Work to be completed:
Some lines hold the string "capturer". Copy all of them from the material that follows.

Task material:
..............................

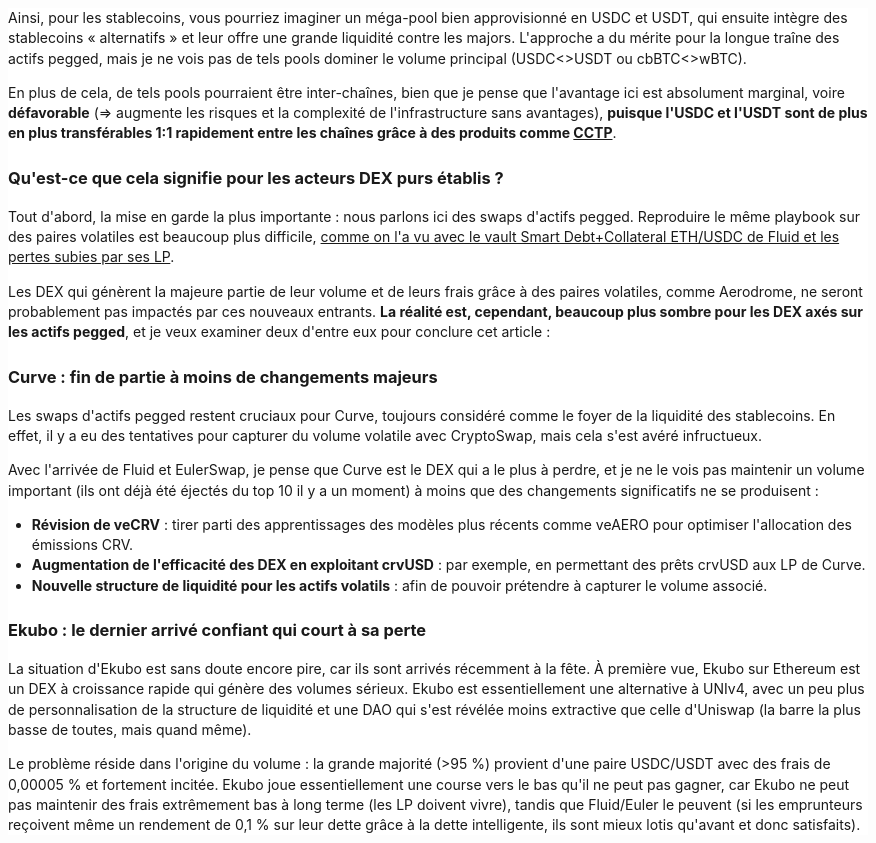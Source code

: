 Ainsi, pour les stablecoins, vous pourriez imaginer un méga-pool bien approvisionné en USDC et USDT, qui ensuite intègre des stablecoins « alternatifs » et leur offre une grande liquidité contre les majors. L'approche a du mérite pour la longue traîne des actifs pegged, mais je ne vois pas de tels pools dominer le volume principal (USDC<>USDT ou cbBTC<>wBTC).

En plus de cela, de tels pools pourraient être inter-chaînes, bien que je pense que l'avantage ici est absolument marginal, voire **défavorable** (⇒ augmente les risques et la complexité de l'infrastructure sans avantages), **puisque l'USDC et l'USDT sont de plus en plus transférables 1:1 rapidement entre les chaînes grâce à des produits comme [CCTP](https://www.circle.com/cross-chain-transfer-protocol)**.


### Qu'est-ce que cela signifie pour les acteurs DEX purs établis ?

Tout d'abord, la mise en garde la plus importante : nous parlons ici des swaps d'actifs pegged. Reproduire le même playbook sur des paires volatiles est beaucoup plus difficile, [comme on l'a vu avec le vault Smart Debt+Collateral ETH/USDC de Fluid et les pertes subies par ses LP](https://gov.fluid.io/t/current-issues-with-eth-usdc-pool/1606).

Les DEX qui génèrent la majeure partie de leur volume et de leurs frais grâce à des paires volatiles, comme Aerodrome, ne seront probablement pas impactés par ces nouveaux entrants. **La réalité est, cependant, beaucoup plus sombre pour les DEX axés sur les actifs pegged**, et je veux examiner deux d'entre eux pour conclure cet article :


### Curve : fin de partie à moins de changements majeurs

Les swaps d'actifs pegged restent cruciaux pour Curve, toujours considéré comme le foyer de la liquidité des stablecoins. En effet, il y a eu des tentatives pour capturer du volume volatile avec CryptoSwap, mais cela s'est avéré infructueux.

Avec l'arrivée de Fluid et EulerSwap, je pense que Curve est le DEX qui a le plus à perdre, et je ne le vois pas maintenir un volume important (ils ont déjà été éjectés du top 10 il y a un moment) à moins que des changements significatifs ne se produisent :



* **Révision de veCRV** : tirer parti des apprentissages des modèles plus récents comme veAERO pour optimiser l'allocation des émissions CRV.
* **Augmentation de l'efficacité des DEX en exploitant crvUSD** : par exemple, en permettant des prêts crvUSD aux LP de Curve.
* **Nouvelle structure de liquidité pour les actifs volatils** : afin de pouvoir prétendre à capturer le volume associé.


### Ekubo : le dernier arrivé confiant qui court à sa perte

La situation d'Ekubo est sans doute encore pire, car ils sont arrivés récemment à la fête. À première vue, Ekubo sur Ethereum est un DEX à croissance rapide qui génère des volumes sérieux. Ekubo est essentiellement une alternative à UNIv4, avec un peu plus de personnalisation de la structure de liquidité et une DAO qui s'est révélée moins extractive que celle d'Uniswap (la barre la plus basse de toutes, mais quand même).

Le problème réside dans l'origine du volume : la grande majorité (>95 %) provient d'une paire USDC/USDT avec des frais de 0,00005 % et fortement incitée. Ekubo joue essentiellement une course vers le bas qu'il ne peut pas gagner, car Ekubo ne peut pas maintenir des frais extrêmement bas à long terme (les LP doivent vivre), tandis que Fluid/Euler le peuvent (si les emprunteurs reçoivent même un rendement de 0,1 % sur leur dette grâce à la dette intelligente, ils sont mieux lotis qu'avant et donc satisfaits).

..............................

Problem solution:
Les swaps d'actifs pegged restent cruciaux pour Curve, toujours considéré comme le foyer de la liquidité des stablecoins. En effet, il y a eu des tentatives pour capturer du volume volatile avec CryptoSwap, mais cela s'est avéré infructueux.
* **Nouvelle structure de liquidité pour les actifs volatils** : afin de pouvoir prétendre à capturer le volume associé.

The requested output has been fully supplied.